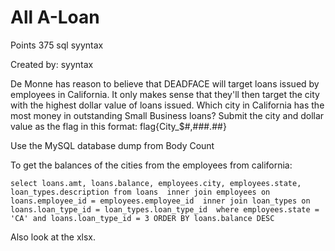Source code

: # All A-Loan
Points 375
sql syyntax

Created by: syyntax

De Monne has reason to believe that DEADFACE will target loans issued by employees in California. It only makes sense that they'll then target the city with the highest dollar value of loans issued. Which city in California has the most money in outstanding Small Business loans? Submit the city and dollar value as the flag in this format: flag{City_$#,###.##}

Use the MySQL database dump from Body Count

To get the balances of the cities from the employees from california:

`select loans.amt, loans.balance, employees.city, employees.state, loan_types.description from loans  inner join employees on loans.employee_id = employees.employee_id  inner join loan_types on loans.loan_type_id = loan_types.loan_type_id  where employees.state = 'CA' and loans.loan_type_id = 3 ORDER BY loans.balance DESC`

Also look at the xlsx.


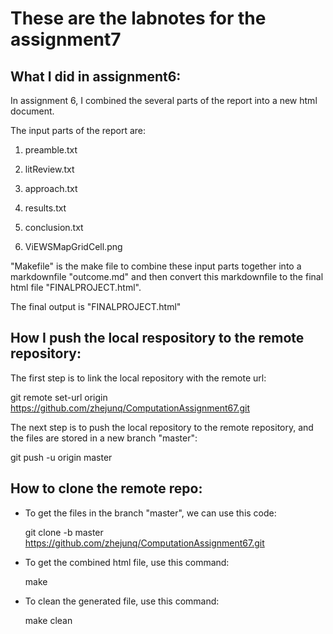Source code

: # These are the labnotes for the assignment7

## What I did in assignment6:

In assignment 6, I combined the several parts of the report into a new html document.

The input parts of the report are:

1. preamble.txt

2. litReview.txt

3. approach.txt

4. results.txt

5. conclusion.txt

6. ViEWSMapGridCell.png

"Makefile" is the make file to combine these input parts together into a markdownfile "outcome.md" and then convert this markdownfile to the final html file "FINALPROJECT.html".

The final output is "FINALPROJECT.html"

## How I push the local respository to the remote repository:

The first step is to link the local repository with the remote url:

git remote set-url origin https://github.com/zhejunq/ComputationAssignment67.git

The next step is to push the local repository to the remote repository, and the files are stored in a new branch "master":

git push -u origin master

## How to clone the remote repo:

- To get the files in the branch "master", we can use this code:

   git clone -b master https://github.com/zhejunq/ComputationAssignment67.git

- To get the combined html file, use this command:
   
   make

- To clean the generated file, use this command:

   make clean

 
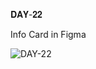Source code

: 𝐃𝐀𝐘-𝟐𝟐
 
Info Card in Figma

![DAY-22](https://user-images.githubusercontent.com/85480387/208983077-2f113272-1ed1-47cc-ae1c-1668b864d861.jpg)
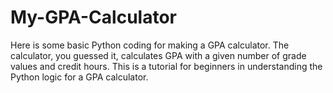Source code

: # My-GPA-Calculator
Here is some basic Python coding for making a GPA calculator. The calculator, you guessed it, calculates GPA with a given number of grade values and credit hours. This is a tutorial for beginners in understanding the Python logic for a GPA calculator.
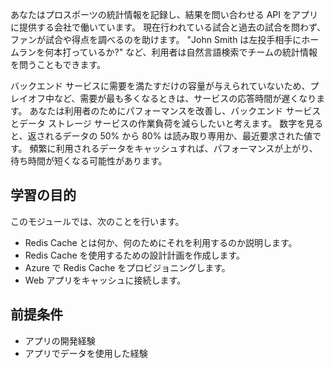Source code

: あなたはプロスポーツの統計情報を記録し、結果を問い合わせる API をアプリに提供する会社で働いています。 現在行われている試合と過去の試合を問わず、ファンが試合や得点を調べるのを助けます。 "John Smith は左投手相手にホームランを何本打っているか?" など、利用者は自然言語検索でチームの統計情報を問うこともできます。

バックエンド サービスに需要を満たすだけの容量が与えられていないため、プレイオフ中など、需要が最も多くなるときは、サービスの応答時間が遅くなります。 あなたは利用者のためにパフォーマンスを改善し、バックエンド サービスとデータ ストレージ サービスの作業負荷を減らしたいと考えます。 数字を見ると、返されるデータの 50% から 80% は読み取り専用か、最近要求された値です。 頻繁に利用されるデータをキャッシュすれば、パフォーマンスが上がり、待ち時間が短くなる可能性があります。

## <a name="learning-objectives"></a>学習の目的

このモジュールでは、次のことを行います。

- Redis Cache とは何か、何のためにそれを利用するのか説明します。
- Redis Cache を使用するための設計計画を作成します。
- Azure で Redis Cache をプロビジョニングします。
- Web アプリをキャッシュに接続します。

## <a name="prerequisites"></a>前提条件

- アプリの開発経験
- アプリでデータを使用した経験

# # #

WHAT IS NEEDED
In the material above, find each line that contains the word "command", and select it.

RESPONSE TO THE TASK
- To get the combined html file, use this command:
- To clean the generated file, use this command:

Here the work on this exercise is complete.